**The task**
Figure out how many lines in these records contain "Oluwadare". Only the number belongs in the reply.

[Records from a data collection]
......

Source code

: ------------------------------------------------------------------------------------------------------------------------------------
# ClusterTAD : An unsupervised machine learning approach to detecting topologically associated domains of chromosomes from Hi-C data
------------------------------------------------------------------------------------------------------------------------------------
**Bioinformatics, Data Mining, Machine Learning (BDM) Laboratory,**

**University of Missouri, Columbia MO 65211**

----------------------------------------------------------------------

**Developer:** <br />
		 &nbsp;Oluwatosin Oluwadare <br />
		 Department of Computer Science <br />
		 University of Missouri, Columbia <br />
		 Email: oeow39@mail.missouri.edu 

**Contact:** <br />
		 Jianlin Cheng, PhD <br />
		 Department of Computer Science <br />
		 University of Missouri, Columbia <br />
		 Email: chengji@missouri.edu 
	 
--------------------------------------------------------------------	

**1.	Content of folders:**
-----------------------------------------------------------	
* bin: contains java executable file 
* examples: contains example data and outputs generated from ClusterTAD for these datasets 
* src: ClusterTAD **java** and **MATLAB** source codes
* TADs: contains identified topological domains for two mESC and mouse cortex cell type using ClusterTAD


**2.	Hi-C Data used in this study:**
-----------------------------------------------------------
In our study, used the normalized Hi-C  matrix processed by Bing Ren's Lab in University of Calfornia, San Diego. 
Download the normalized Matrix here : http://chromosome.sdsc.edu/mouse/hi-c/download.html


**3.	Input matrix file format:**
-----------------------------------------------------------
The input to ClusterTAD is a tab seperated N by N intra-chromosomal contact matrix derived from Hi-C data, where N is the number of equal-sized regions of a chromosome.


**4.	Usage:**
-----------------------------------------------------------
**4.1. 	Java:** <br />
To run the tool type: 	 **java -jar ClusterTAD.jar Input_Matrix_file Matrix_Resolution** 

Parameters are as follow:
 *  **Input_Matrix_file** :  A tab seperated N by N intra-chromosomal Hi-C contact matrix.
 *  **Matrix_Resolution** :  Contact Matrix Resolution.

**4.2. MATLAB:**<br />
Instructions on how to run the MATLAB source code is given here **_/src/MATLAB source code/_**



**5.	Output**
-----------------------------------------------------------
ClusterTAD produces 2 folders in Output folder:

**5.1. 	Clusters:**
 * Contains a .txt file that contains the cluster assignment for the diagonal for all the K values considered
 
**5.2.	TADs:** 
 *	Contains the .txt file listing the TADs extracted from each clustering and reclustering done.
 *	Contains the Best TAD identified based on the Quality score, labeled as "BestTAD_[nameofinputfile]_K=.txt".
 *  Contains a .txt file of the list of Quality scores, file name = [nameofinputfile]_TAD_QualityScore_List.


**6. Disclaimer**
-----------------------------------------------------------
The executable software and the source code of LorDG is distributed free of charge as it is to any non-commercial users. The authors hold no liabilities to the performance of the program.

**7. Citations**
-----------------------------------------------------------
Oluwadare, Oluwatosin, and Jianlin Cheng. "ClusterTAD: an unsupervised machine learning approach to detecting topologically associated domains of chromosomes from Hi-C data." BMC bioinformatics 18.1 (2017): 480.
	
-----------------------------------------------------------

......

**Response to the task**
2